A message from The Electric Cooperatives of South Carolina
At least 500 lineworkers have arrived in South Carolina or are on their way to assist electric cooperatives whose members may lose power during Hurricane Florence. Another 250 lineworkers from surrounding states are on standby.
Electric cooperatives’ power distribution system—at 75,000 miles of line, more than all other utilities in the state combined—is spread over parts of all 46 counties. Their power restoration plans are designed to balance speed and safety as they restore power quickly.
“Of course, ‘quick power restoration’ can have different meanings with different people,” said Todd Carter, vice president of loss control and training at the state association of electric cooperatives. “We know consumers want their power restored in a matter of hours, but with damage that a hurricane can cause, sometimes ‘quickly’ means a day or two or more.”
Carter plays a serious game of line crew checkers—or chess or both—in the lead-up to and aftermath of any widespread weather event. He plans for the shortest travel time but avoids bringing vehicles through storm damage as they make their way to their assigned work place. The goal is to be able to start repair work immediately after the storm has passed when it is safe for workers to be in the field.
“This storm’s track has made us toss one plan and almost start over in organizing hundreds of incoming lineworkers from all across the Southeast and beyond,” said Carter. “When the storm seemed to be headed for North Carolina, we had some crews coming from Georgia. As the predicted track has moved down the coast toward Georgia, crews from North Carolina may be available.”
In addition to Georgia and North Carolina, Carter has help coming from Arkansas, Missouri, Louisiana and Mississippi. Crews from First Electric Cooperative departed Jacksonville, Ark., for the Palmetto State on Tuesday. Later, more help may come from Kentucky and Virginia.
Crews will be bringing bucket trucks, flex-track vehicles that operate well in wet locations and digger derricks for drilling pole holes. Crews from Missouri will arrive with their own fuel trucks to ensure they’ve got the fuel needed to work once they get here and in case fuel is less available in the damaged areas.

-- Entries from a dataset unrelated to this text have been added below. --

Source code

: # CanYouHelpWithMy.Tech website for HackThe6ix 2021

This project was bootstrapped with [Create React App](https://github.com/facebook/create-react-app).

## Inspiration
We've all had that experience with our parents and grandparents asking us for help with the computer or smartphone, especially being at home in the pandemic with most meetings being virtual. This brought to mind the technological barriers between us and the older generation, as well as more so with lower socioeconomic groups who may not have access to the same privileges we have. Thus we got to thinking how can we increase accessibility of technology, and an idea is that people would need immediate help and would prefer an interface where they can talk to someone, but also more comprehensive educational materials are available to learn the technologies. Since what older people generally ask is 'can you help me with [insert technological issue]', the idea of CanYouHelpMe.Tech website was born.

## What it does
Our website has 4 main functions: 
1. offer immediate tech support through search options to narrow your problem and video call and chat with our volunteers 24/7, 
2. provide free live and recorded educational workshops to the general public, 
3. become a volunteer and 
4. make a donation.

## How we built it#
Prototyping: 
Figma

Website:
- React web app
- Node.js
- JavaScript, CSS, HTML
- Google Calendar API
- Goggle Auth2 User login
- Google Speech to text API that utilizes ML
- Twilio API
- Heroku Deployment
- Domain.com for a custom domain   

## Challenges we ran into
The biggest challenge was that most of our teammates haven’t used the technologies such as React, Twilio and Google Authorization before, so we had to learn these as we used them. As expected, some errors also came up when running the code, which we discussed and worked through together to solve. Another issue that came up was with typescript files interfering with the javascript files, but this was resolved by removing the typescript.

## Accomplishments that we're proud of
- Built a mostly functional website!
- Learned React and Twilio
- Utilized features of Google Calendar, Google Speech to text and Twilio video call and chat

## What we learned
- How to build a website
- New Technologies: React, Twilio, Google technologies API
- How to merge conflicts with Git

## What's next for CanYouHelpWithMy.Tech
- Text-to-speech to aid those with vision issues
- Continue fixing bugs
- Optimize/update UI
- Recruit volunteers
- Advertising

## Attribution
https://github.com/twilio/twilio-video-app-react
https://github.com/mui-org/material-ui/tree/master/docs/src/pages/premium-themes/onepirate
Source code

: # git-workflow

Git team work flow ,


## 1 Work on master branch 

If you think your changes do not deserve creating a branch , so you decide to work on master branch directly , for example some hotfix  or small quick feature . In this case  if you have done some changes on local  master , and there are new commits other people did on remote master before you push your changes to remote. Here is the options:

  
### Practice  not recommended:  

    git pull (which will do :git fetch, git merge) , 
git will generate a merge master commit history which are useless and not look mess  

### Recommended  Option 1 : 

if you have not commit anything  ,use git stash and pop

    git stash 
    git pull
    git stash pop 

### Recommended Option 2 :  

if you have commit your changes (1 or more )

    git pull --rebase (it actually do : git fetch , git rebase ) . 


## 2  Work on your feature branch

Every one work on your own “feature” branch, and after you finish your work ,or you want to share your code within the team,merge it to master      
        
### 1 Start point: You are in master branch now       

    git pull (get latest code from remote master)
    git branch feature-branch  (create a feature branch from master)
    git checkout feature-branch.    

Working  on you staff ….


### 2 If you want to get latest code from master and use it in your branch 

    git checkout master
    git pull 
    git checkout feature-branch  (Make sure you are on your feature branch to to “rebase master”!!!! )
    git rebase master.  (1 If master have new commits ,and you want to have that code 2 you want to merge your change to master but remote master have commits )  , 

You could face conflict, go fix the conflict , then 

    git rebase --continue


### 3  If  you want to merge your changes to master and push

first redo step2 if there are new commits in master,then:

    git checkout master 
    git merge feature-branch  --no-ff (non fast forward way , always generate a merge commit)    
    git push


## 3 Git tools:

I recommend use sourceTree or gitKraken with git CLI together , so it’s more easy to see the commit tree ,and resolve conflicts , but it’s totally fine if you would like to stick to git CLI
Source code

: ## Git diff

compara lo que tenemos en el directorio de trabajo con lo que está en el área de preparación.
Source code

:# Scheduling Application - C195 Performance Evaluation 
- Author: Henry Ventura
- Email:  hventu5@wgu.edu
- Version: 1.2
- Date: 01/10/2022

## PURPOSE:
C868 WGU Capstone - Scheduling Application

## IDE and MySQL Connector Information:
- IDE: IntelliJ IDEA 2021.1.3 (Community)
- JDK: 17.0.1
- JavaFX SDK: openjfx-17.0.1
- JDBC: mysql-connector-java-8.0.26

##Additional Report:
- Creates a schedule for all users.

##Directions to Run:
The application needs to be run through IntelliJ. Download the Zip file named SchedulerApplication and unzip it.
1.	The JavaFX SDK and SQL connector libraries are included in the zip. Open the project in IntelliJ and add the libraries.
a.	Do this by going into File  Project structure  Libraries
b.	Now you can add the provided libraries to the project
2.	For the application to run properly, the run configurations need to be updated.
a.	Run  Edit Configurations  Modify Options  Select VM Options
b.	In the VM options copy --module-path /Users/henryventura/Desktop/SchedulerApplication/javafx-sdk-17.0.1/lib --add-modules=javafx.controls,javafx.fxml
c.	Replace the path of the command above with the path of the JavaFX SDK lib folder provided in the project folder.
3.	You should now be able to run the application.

Getting There Can Be Tough
Hurricane Florence presents a double shot of complexity for restoration planners like Carter. Not only do the high winds of the storm cause damage to power systems, but the record-setting rainfall predicted from the slow-moving storm will create more hazardous working conditions.
Power service restoration is a very physical, labor-intensive job in the best of conditions. But, following a hurricane, right-of-way clearing crews sometimes must go in first to clear access to the damaged lines and equipment, so repair crews can get in to begin their part of the work.
“That’s not unusual,” said Carter. “With 75,000 miles of power line, you can be sure some of them are deep in the woods, sometimes in the swamp, and the effort to locate and then get to the damage can extend the repair time significantly.”
When helicopters are used—with circular saws to cut through trees from above—flights are limited to times when winds are under 39 miles per hour. Even bucket trucks, used to lift line workers up to pole tops, cannot be manned in high winds.